Rabih Abou-Khalil bildet mit seiner Gruppe einen musikalischen Brückenschlag zwischen Orient und Okzident, ethnischer Musik und Jazz, Tradition und Moderne. Elemente der Verzierung mit Ornamenten und Melismen geben zusammen mit einer einzigartig fintenreichen Rhythmik dieser Musik den tiefverwurzelten Halt, der den Melodie-instrumenten von der mächtigen Tuba über die arabische Laute, der Klarinette und dem Cello Ausflüge in bisher unbekannte Territorien erlaubt. Die bestehenden Kontraste zwischen den Musikern aus verschiedenen kulturellen Hintergründen, die auch zum Reiz dieser lebendigen Musik beitragen, werden überbrückt von einem gemeinsamen intuitiven Verstehen. Abou-Khalils Kompositionen stellen sicher, daß die Musik dem Verlangen nach Ausdruck der individuellen Talente gerecht wird, und verleihen jeder Aufführung eine internationale Komponente aus einem Guß, die man sonst in der sogenannten "Weltmusik" vergebens sucht.
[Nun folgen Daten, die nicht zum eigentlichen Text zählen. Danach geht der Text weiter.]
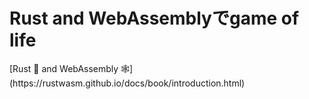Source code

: 
<h1>Rust and WebAssemblyでgame of life</h1>
[Rust 🦀 and WebAssembly 🕸](https://rustwasm.github.io/docs/book/introduction.html)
"Wie ein endlos geflochtenes Band, voll von überraschenden Farbwecheln und geheimnisvollen Ornamenten, zieht der Strom seiner musikalischen Gedanken dahin...Im Paradox dieses "Arabischen Walzers" drängen immer wieder die uralten Klänge einer musikalischen Universalsprache durch alle reich wuchernden Arabesken hindurch an die tönende Oberfläche."
Frankfurter Allgemeine Zeitung
"Ist es Jazz? Wer ein Ohr für gute Musik hat, wird sich diese Frage verkneifen."